Here, leaf level is at level $\bf{h}$ (because root is at level $\bf{0}$)

Now, we have to find

1. Minimum keys at leaf level(complete bottommost level, not just a node ) -  
   • For this, we have to consider minimum everywhere.
   • Firstly we will count the minimum possible nodes at the leaf level.
   • At Root Node (level $\bf{0}$) : It can have minimum $2$ child (mean $2$ nodes minimum for next level)
   • At level 1: It has $2$ nodes, each can have a minimum of $m$ child (so, this gives  $2 \ast m$  minimum possible nodes at next level )
   • At level $2:$ min $2 \ast m^2$  Child and so on.
   • At level $(h-1)$ $: 2 \ast (m)^{h-1}$   child (these are min number of leaf nodes possible )
   • At level $h$(leaf level) $:  2 \ast (m)^{h-1}$  nodes each having minimum $(m-1)$ keys. So, this gives the answer as  $\bf{2 \ast (m)^{h-1} \ast (m-1)}$ minimum keys possible at leaf level.                             

2.  Maximum keys at leaf level(complete bottommost level, not just a node ) -   
   •  For this, we have to count max everywhere.
   • At root (level 0) : max child possible  $2m-1$   (nodes for next level)
   • At level $1$ $:  2m-1$ nodes give  $(2m-1)^2$  child
   • At level $(h-1)$ $: (2m-1)^h$  child (these are maximum possible nodes at leaf level)
   • At level $h$ (leaf level) $: (2m-1)^h$  nodes  each having a maximum of $(2m-2)$ keys.

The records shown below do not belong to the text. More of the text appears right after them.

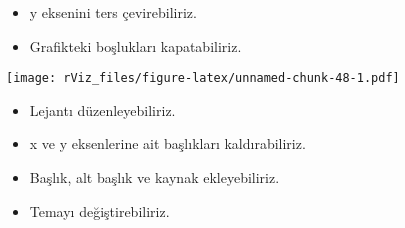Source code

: \documentclass[
]{book}
\newenvironment{Shaded}{\begin{snugshade}}{\end{snugshade}}
\newcommand{\DataTypeTok}[1]{\textcolor[rgb]{0.13,0.29,0.53}{#1}}
\newcommand{\DecValTok}[1]{\textcolor[rgb]{0.00,0.00,0.81}{#1}}
\newcommand{\KeywordTok}[1]{\textcolor[rgb]{0.13,0.29,0.53}{\textbf{#1}}}
\newcommand{\NormalTok}[1]{#1}
\newcommand{\OperatorTok}[1]{\textcolor[rgb]{0.81,0.36,0.00}{\textbf{#1}}}
\newcommand{\StringTok}[1]{\textcolor[rgb]{0.31,0.60,0.02}{#1}}
\begin{document}
\begin{itemize}
\item
  y eksenini ters çevirebiliriz.
\item
  Grafikteki boşlukları kapatabiliriz.
\end{itemize}

\begin{Shaded}
\end{Shaded}

\texttt{[image: rViz\_files/figure-latex/unnamed-chunk-48-1.pdf]}

\begin{itemize}
\item
  Lejantı düzenleyebiliriz.
\item
  x ve y eksenlerine ait başlıkları kaldırabiliriz.
\item
  Başlık, alt başlık ve kaynak ekleyebiliriz.
\item
  Temayı değiştirebiliriz.
\end{itemize}
\end{document}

Giving a total of - $\bf{(2m-1)^h * (2m-2) } $  maximum keys at leaf level. 

Comments

When the question already says "Consider a B-tree with degree m, that is, the number of children, c, of any internal note (except the root) is such that m≤c≤2m−1. "

I want to downvote this answer, because the answer assumes same degree for the root node for the maximum case, it doesn't make sense. if you don't agree please explain why it's correct.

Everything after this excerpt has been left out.